39 thoughts on “Carbonnade a la Flamande, or Beer: the New Hangover Cure

  1. I like to brush the hair of the dog every time I hear the barking. This is exactly the kind of hangover food I adore – comforting, nourishing, restorative, and flavorful enough that your punished taste buds can welcome it in without being over powering. Well done, my friends. The last time I had a Flemish stew enriched with gingerbread it was a super rich oxtail, and these pictures are bringing all those welcome taste memories back. Well done~!!

  2. Hearty braised dishes are perfect for wintry weather!

    Seriously that looks deep in flavor. So the gingersnaps just get absorbed into the sauce, right? That is so weird (to me) that I just have to try it. Bookmarked!

  3. I’ve heard this rumor that drinking more cures hangovers, the real problem being that the morning after, alcohol is generally the last thing I want near me. This dish though? I’m pretty sure I want this dish any time, anywhere, as soon as possible.

  4. Gorgeous pictures queridos!!! What a story :D. I wish I could have seen you there… quite an experience he, he.

    This is a lovely recipe, fantastic for this horrible Winter weather we are still “enjoying” here in Europe!!! Please hand me a plate.

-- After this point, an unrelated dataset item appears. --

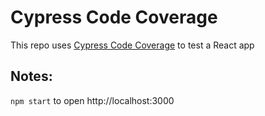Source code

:# Cypress Code Coverage

This repo uses [Cypress Code Coverage](https://docs.cypress.io/guides/tooling/code-coverage#Introduction) to test a React app

## Notes:
`npm start` to open http://localhost:3000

  5. One year I spent NY eve in Morocco (albeit in Tangeirs and not Marrakesh). They put on a big show for the American tourists, the locals could not have cared less. They were thinking more of Eid and the sheep they had slaughtered.

    I have heard of gingersnaps in beef stew but never tried it. I have ginger snaps in the freezer, so no excuse. BTW – I made the mulligatawany soup and that was wonderful!

  6. I’m absolutely intrigued by the mustard-covered ginger snaps. A combination that bizarre just has to work! I’ll be trying this when winter comes to Argentina.

  7. My boyfriend made this for me last winter but the recipe he used (from Cook’s Illustrated) did not include gingersnaps let alone mustard coated ones, what an interesting twist! I have heard of using gingersnaps in sauerbraten but never in this dish, I’ll have to give that a try next time. I’m wondering how pronounced their flavor is in the final dish?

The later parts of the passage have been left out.